Re: bitboards like mailbox

Post by Rebel »

In my first engine (TRS-80) in BASIC it could do only one ply and if memory serves me well that already took 2-3 minutes from the start position. Because of that QS wasn't an option. So to discover a checkmate I had to solve that in eval, generating king escapes and if none it was a checkmate. Later, moving to Z80 assembler (I believe it was a factor of ~100 faster) I could do 4-6 plies and adding QS (introduced first on the 6502) the checkmate code in eval was no longer needed as after all 90% (or so) of checks are not checkmate and I moved the code to the move generator for the next ply, generating legal moves when in check.

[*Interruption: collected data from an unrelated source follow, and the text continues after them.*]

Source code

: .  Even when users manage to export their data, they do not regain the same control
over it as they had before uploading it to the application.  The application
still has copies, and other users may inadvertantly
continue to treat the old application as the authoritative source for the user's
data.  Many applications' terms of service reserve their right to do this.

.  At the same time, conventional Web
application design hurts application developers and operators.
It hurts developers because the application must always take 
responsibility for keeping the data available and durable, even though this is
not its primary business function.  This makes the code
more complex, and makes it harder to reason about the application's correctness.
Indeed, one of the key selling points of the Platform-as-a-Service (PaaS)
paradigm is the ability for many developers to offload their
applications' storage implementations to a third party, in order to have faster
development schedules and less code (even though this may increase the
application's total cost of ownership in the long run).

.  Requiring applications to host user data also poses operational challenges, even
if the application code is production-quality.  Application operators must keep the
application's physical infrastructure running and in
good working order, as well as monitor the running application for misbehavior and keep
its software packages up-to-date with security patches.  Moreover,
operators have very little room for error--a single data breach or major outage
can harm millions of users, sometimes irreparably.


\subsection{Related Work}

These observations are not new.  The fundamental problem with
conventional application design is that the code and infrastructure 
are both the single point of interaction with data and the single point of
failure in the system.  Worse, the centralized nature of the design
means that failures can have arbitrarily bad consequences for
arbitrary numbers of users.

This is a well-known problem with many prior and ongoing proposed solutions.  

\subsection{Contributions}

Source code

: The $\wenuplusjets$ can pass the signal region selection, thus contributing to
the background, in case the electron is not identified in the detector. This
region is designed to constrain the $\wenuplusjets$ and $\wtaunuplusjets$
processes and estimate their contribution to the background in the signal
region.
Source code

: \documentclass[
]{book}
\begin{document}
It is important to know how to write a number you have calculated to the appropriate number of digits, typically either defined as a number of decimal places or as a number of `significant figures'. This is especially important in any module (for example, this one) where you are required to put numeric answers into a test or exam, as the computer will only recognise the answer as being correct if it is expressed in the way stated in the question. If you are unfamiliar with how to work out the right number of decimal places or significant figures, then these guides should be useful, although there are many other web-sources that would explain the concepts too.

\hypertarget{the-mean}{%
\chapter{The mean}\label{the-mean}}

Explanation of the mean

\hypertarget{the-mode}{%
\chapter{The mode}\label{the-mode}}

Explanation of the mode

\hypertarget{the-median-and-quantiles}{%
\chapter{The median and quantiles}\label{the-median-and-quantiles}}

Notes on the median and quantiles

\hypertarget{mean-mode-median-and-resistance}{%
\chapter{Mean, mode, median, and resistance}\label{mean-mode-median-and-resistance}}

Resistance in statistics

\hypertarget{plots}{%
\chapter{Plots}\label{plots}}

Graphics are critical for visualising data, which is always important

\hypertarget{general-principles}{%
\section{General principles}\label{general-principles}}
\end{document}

It helps, but no miracle.
90% of coding is debugging, the other 10% is writing bugs.
tcusr
Posts: 325
Joined: Tue Aug 31, 2021 10:32 pm
Full name: tcusr

Re: bitboards like mailbox

Post by tcusr »

after a bit of tinkering i'm finally convinced that move generation speed doesn't really matter:
1) i removed magic bitboards from my engine and replaced them with this code here . in the terms of NPS for perft it was 20% slower (who cares) and 7% slower in actual search. i'm sure that with other pruning techniques this gap will be even smaller
2) i modified olithink's perft to NOT bulk count on horizon nodes and removed useless stuff for perft in his 'move' function, these are the results:

Code: Select all

Depth: 1 Nodes: 20 in 0.000053 Seconds
Depth: 2 Nodes: 400 in 0.000436 Seconds
Depth: 3 Nodes: 8902 in 0.004865 Seconds
Depth: 4 Nodes: 197281 in 0.094793 Seconds
Depth: 5 Nodes: 4865609 in 2.419352 Seconds
Depth: 6 Nodes: 119060324 in 60.229432 Seconds
3) i found many engines that with a far from optimized move gen (for example i found one that uses a 8x8 board) are still rated 2500-2700
OliverBr
Posts: 865
Joined: Tue Dec 18, 2007 9:38 pm
Location: Munich, Germany
Full name: Dr. Oliver Brausch

Re: bitboards like mailbox

Post by OliverBr »

tcusr wrote: Thu Dec 02, 2021 10:42 pm 3) i found many engines that with a far from optimized move gen (for example i found one that uses a 8x8 board) are still rated 2500-2700
This is not a surprise. They probably have a very large and good evaluation.
Evaluation is more important to chess strength than speed.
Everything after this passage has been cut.